* _Exercise_
List, from the lines below, each one with "variable" in it.

* _Saved entries_

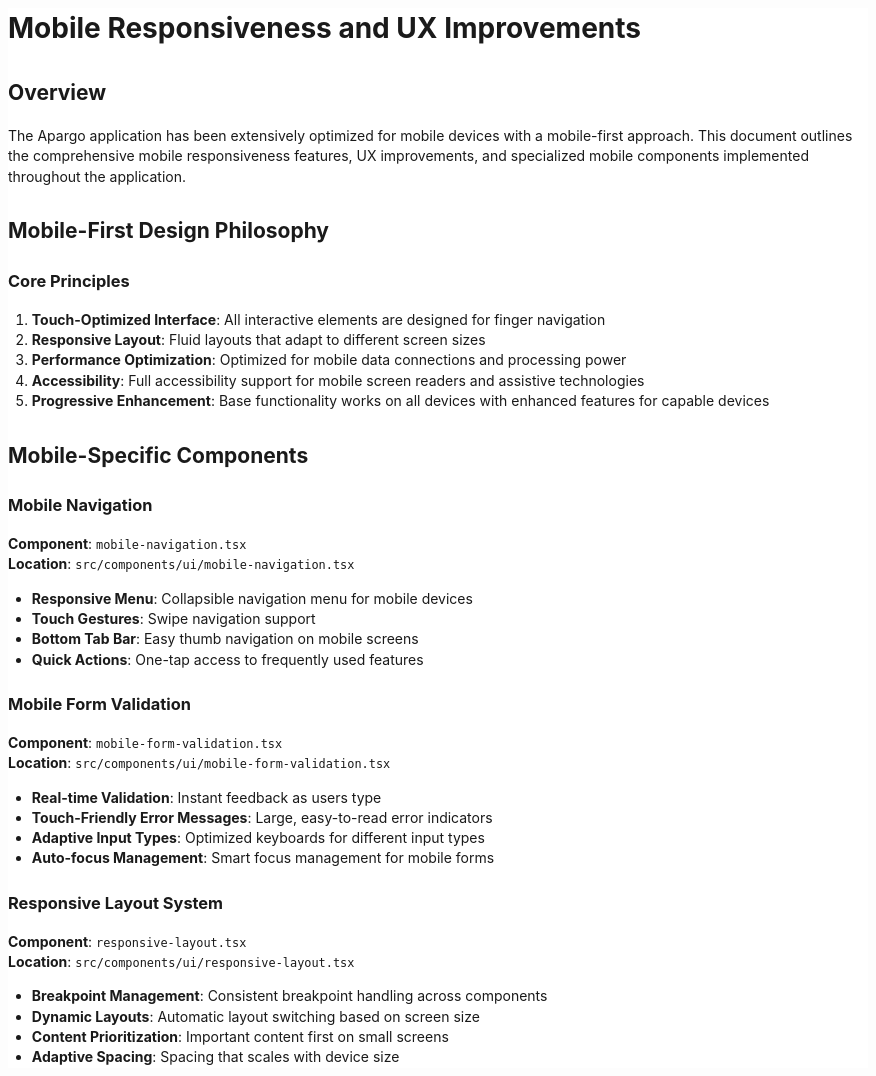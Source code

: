 # Mobile Responsiveness and UX Improvements

## Overview

The Apargo application has been extensively optimized for mobile devices with a mobile-first approach. This document outlines the comprehensive mobile responsiveness features, UX improvements, and specialized mobile components implemented throughout the application.

## Mobile-First Design Philosophy

### Core Principles

1. **Touch-Optimized Interface**: All interactive elements are designed for finger navigation
2. **Responsive Layout**: Fluid layouts that adapt to different screen sizes
3. **Performance Optimization**: Optimized for mobile data connections and processing power
4. **Accessibility**: Full accessibility support for mobile screen readers and assistive technologies
5. **Progressive Enhancement**: Base functionality works on all devices with enhanced features for capable devices

## Mobile-Specific Components

### Mobile Navigation

**Component**: `mobile-navigation.tsx`  
**Location**: `src/components/ui/mobile-navigation.tsx`

- **Responsive Menu**: Collapsible navigation menu for mobile devices
- **Touch Gestures**: Swipe navigation support
- **Bottom Tab Bar**: Easy thumb navigation on mobile screens
- **Quick Actions**: One-tap access to frequently used features

### Mobile Form Validation

**Component**: `mobile-form-validation.tsx`  
**Location**: `src/components/ui/mobile-form-validation.tsx`

- **Real-time Validation**: Instant feedback as users type
- **Touch-Friendly Error Messages**: Large, easy-to-read error indicators
- **Adaptive Input Types**: Optimized keyboards for different input types
- **Auto-focus Management**: Smart focus management for mobile forms

### Responsive Layout System

**Component**: `responsive-layout.tsx`  
**Location**: `src/components/ui/responsive-layout.tsx`

- **Breakpoint Management**: Consistent breakpoint handling across components
- **Dynamic Layouts**: Automatic layout switching based on screen size
- **Content Prioritization**: Important content first on small screens
- **Adaptive Spacing**: Spacing that scales with device size
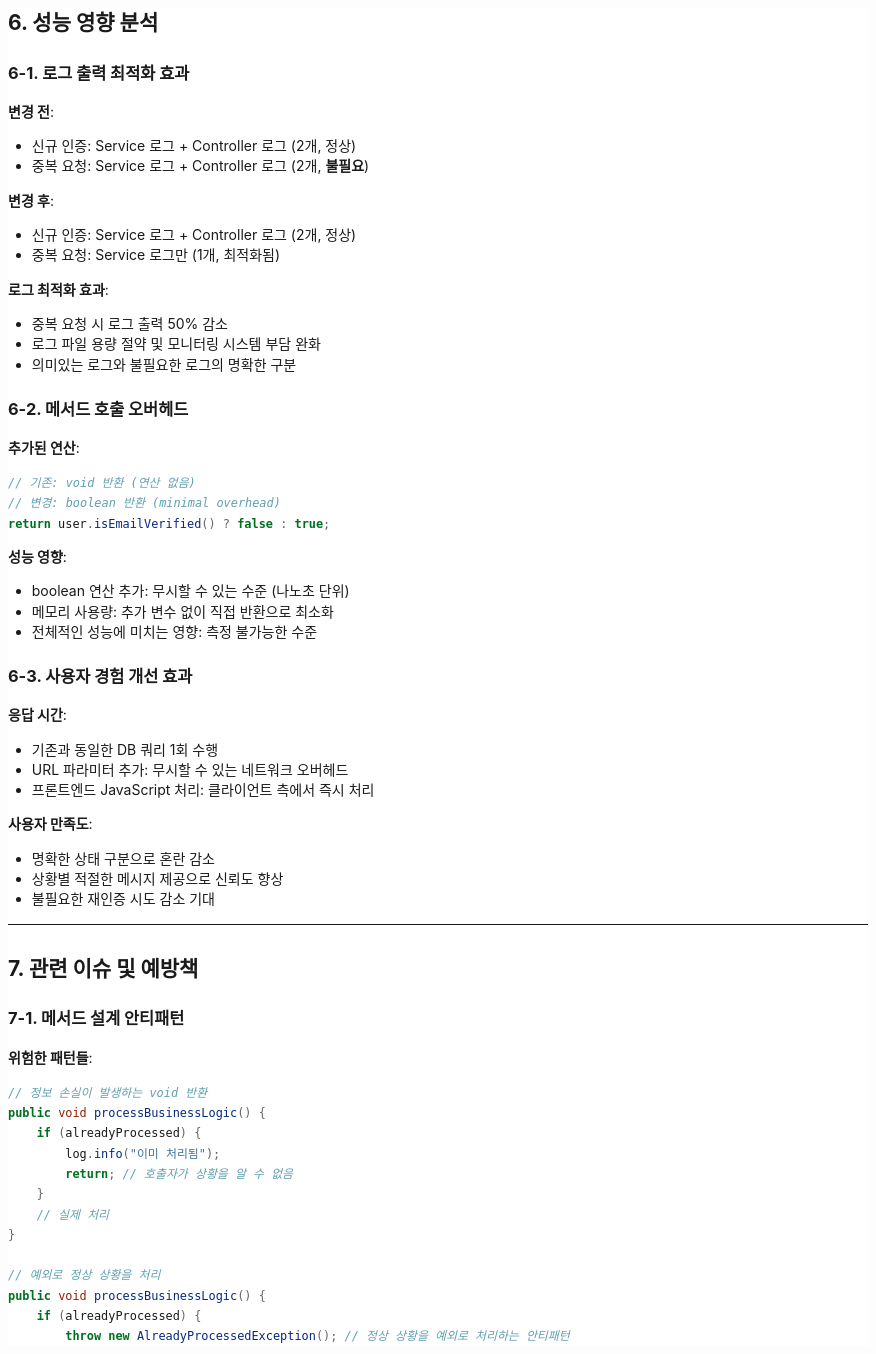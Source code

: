 
## 6. 성능 영향 분석

### 6-1. 로그 출력 최적화 효과

**변경 전**:
- 신규 인증: Service 로그 + Controller 로그 (2개, 정상)
- 중복 요청: Service 로그 + Controller 로그 (2개, **불필요**)

**변경 후**:
- 신규 인증: Service 로그 + Controller 로그 (2개, 정상)
- 중복 요청: Service 로그만 (1개, 최적화됨)

**로그 최적화 효과**:
- 중복 요청 시 로그 출력 50% 감소
- 로그 파일 용량 절약 및 모니터링 시스템 부담 완화
- 의미있는 로그와 불필요한 로그의 명확한 구분

### 6-2. 메서드 호출 오버헤드

**추가된 연산**:
```java
// 기존: void 반환 (연산 없음)
// 변경: boolean 반환 (minimal overhead)
return user.isEmailVerified() ? false : true;
```

**성능 영향**:
- boolean 연산 추가: 무시할 수 있는 수준 (나노초 단위)
- 메모리 사용량: 추가 변수 없이 직접 반환으로 최소화
- 전체적인 성능에 미치는 영향: 측정 불가능한 수준

### 6-3. 사용자 경험 개선 효과

**응답 시간**:
- 기존과 동일한 DB 쿼리 1회 수행
- URL 파라미터 추가: 무시할 수 있는 네트워크 오버헤드
- 프론트엔드 JavaScript 처리: 클라이언트 측에서 즉시 처리

**사용자 만족도**:
- 명확한 상태 구분으로 혼란 감소
- 상황별 적절한 메시지 제공으로 신뢰도 향상
- 불필요한 재인증 시도 감소 기대

---

## 7. 관련 이슈 및 예방책

### 7-1. 메서드 설계 안티패턴

**위험한 패턴들**:

```java
// 정보 손실이 발생하는 void 반환
public void processBusinessLogic() {
    if (alreadyProcessed) {
        log.info("이미 처리됨");
        return; // 호출자가 상황을 알 수 없음
    }
    // 실제 처리
}

// 예외로 정상 상황을 처리
public void processBusinessLogic() {
    if (alreadyProcessed) {
        throw new AlreadyProcessedException(); // 정상 상황을 예외로 처리하는 안티패턴
```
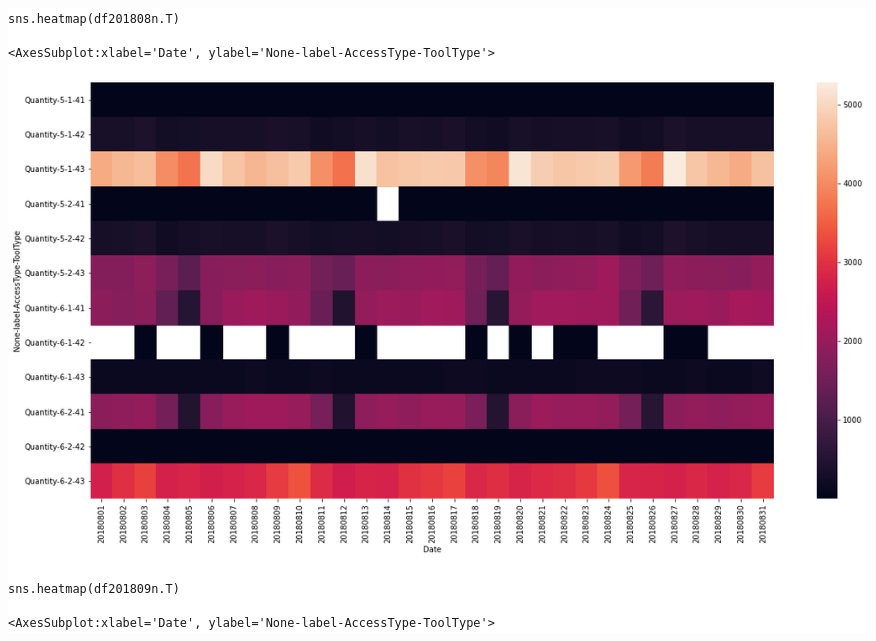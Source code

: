 


```python
sns.heatmap(df201808n.T)
```




    <AxesSubplot:xlabel='Date', ylabel='None-label-AccessType-ToolType'>




    
![png](output_35_1.png)
    



```python
sns.heatmap(df201809n.T)
```




    <AxesSubplot:xlabel='Date', ylabel='None-label-AccessType-ToolType'>




    
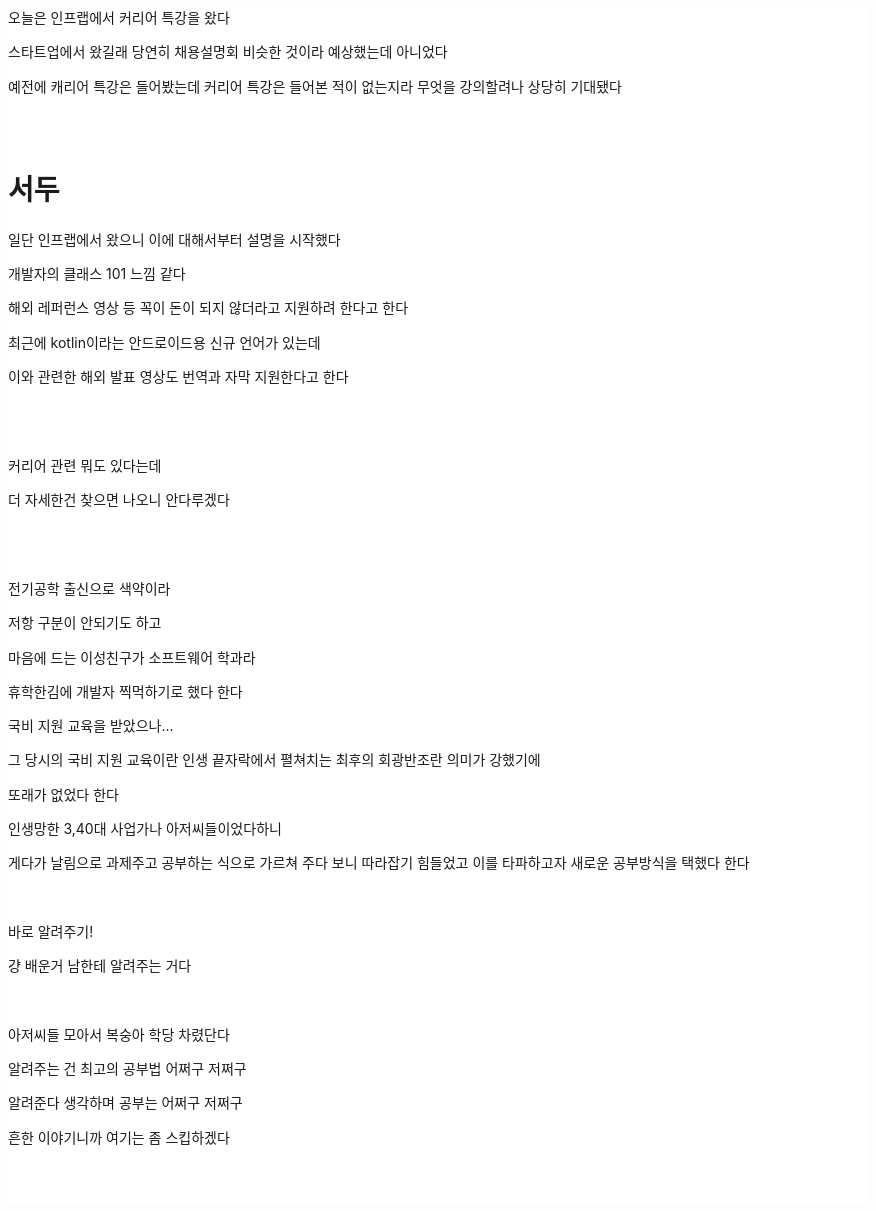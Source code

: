 오늘은 인프랩에서 커리어 특강을 왔다

스타트업에서 왔길래 당연히 채용설명회 비슷한 것이라 예상했는데 아니었다

예전에 캐리어 특강은 들어봤는데 커리어 특강은 들어본 적이 없는지라 무엇을 강의할려나 상당히 기대됐다

<br>

# 서두

일단 인프랩에서 왔으니 이에 대해서부터 설명을 시작했다

개발자의 클래스 101 느낌 같다

해외 레퍼런스 영상 등 꼭이 돈이 되지 않더라고 지원하려 한다고 한다

최근에 kotlin이라는 안드로이드용 신규 언어가 있는데

이와 관련한 해외 발표 영상도 번역과 자막 지원한다고 한다

<br><br>

커리어 관련 뭐도 있다는데

더 자세한건 찾으면 나오니 안다루겠다

<br><br>

전기공학 출신으로 색약이라

저항 구분이 안되기도 하고

마음에 드는 이성친구가 소프트웨어 학과라

휴학한김에 개발자 찍먹하기로 했다 한다

국비 지원 교육을 받았으나...

그 당시의 국비 지원 교육이란 인생 끝자락에서 펼쳐치는 최후의 회광반조란 의미가 강했기에

또래가 없었다 한다

인생망한 3,40대 사업가나 아저씨들이었다하니

게다가 날림으로 과제주고 공부하는 식으로 가르쳐 주다 보니 따라잡기 힘들었고 이를 타파하고자 새로운 공부방식을 택했다 한다

<br>

바로 알려주기!

걍 배운거 남한테 알려주는 거다

<br>

아저씨들 모아서 복숭아 학당 차렸단다

알려주는 건 최고의 공부법 어쩌구 저쩌구

알려준다 생각하며 공부는 어쩌구 저쩌구

흔한 이야기니까 여기는 좀 스킵하겠다

<br><br>
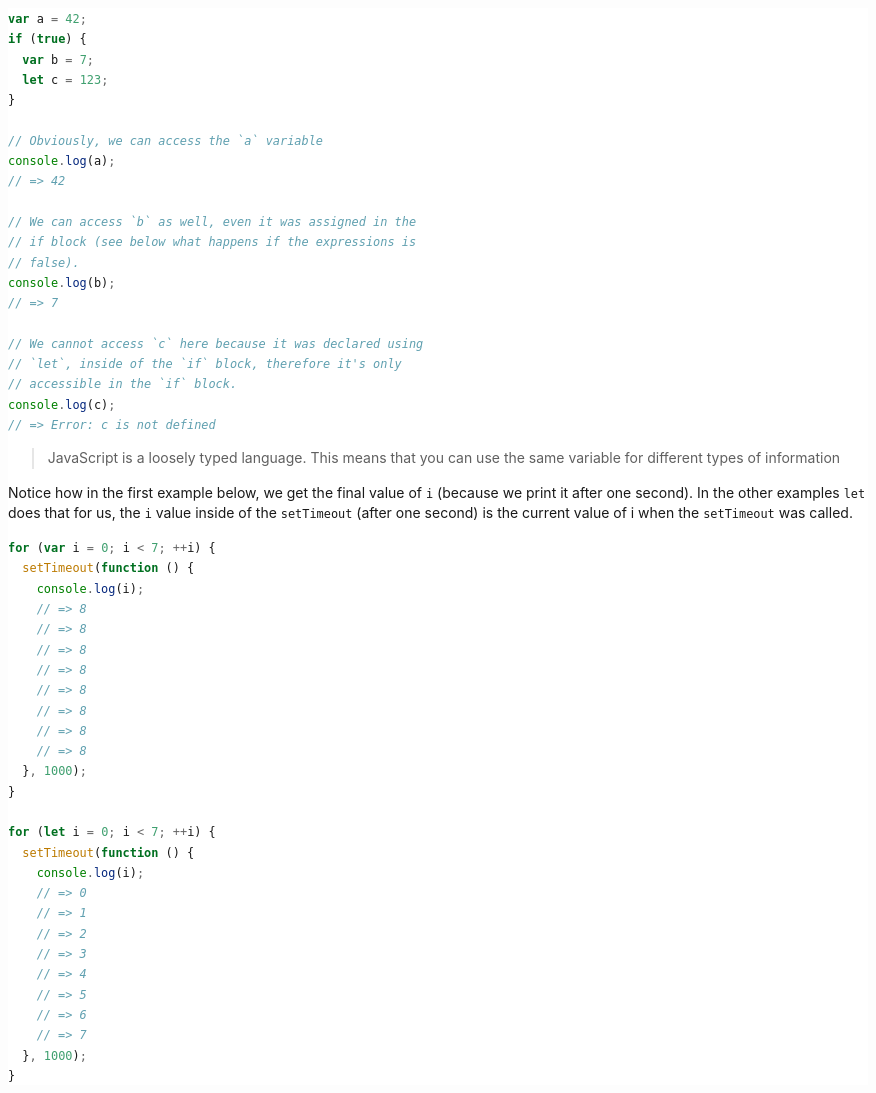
 ```js
var a = 42;
if (true) {
  var b = 7;
  let c = 123;
}

// Obviously, we can access the `a` variable
console.log(a);
// => 42

// We can access `b` as well, even it was assigned in the
// if block (see below what happens if the expressions is
// false).
console.log(b);
// => 7

// We cannot access `c` here because it was declared using
// `let`, inside of the `if` block, therefore it's only
// accessible in the `if` block.
console.log(c);
// => Error: c is not defined
```

> JavaScript is a loosely typed language. This means that you can use the same variable for different types of information

Notice how in the first example below, we get the final value of `i` (because we print it after one second). In the other examples `let` does that for us, the `i` value inside of the `setTimeout` (after one second) is the current value of i when the `setTimeout` was called.

```js
for (var i = 0; i < 7; ++i) {
  setTimeout(function () {
    console.log(i);
    // => 8
    // => 8
    // => 8
    // => 8
    // => 8
    // => 8
    // => 8
    // => 8
  }, 1000);
}

for (let i = 0; i < 7; ++i) {
  setTimeout(function () {
    console.log(i);
    // => 0
    // => 1
    // => 2
    // => 3
    // => 4
    // => 5
    // => 6
    // => 7
  }, 1000);
}
```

* _Answer for the task_
// Obviously, we can access the `a` variable
> JavaScript is a loosely typed language. This means that you can use the same variable for different types of information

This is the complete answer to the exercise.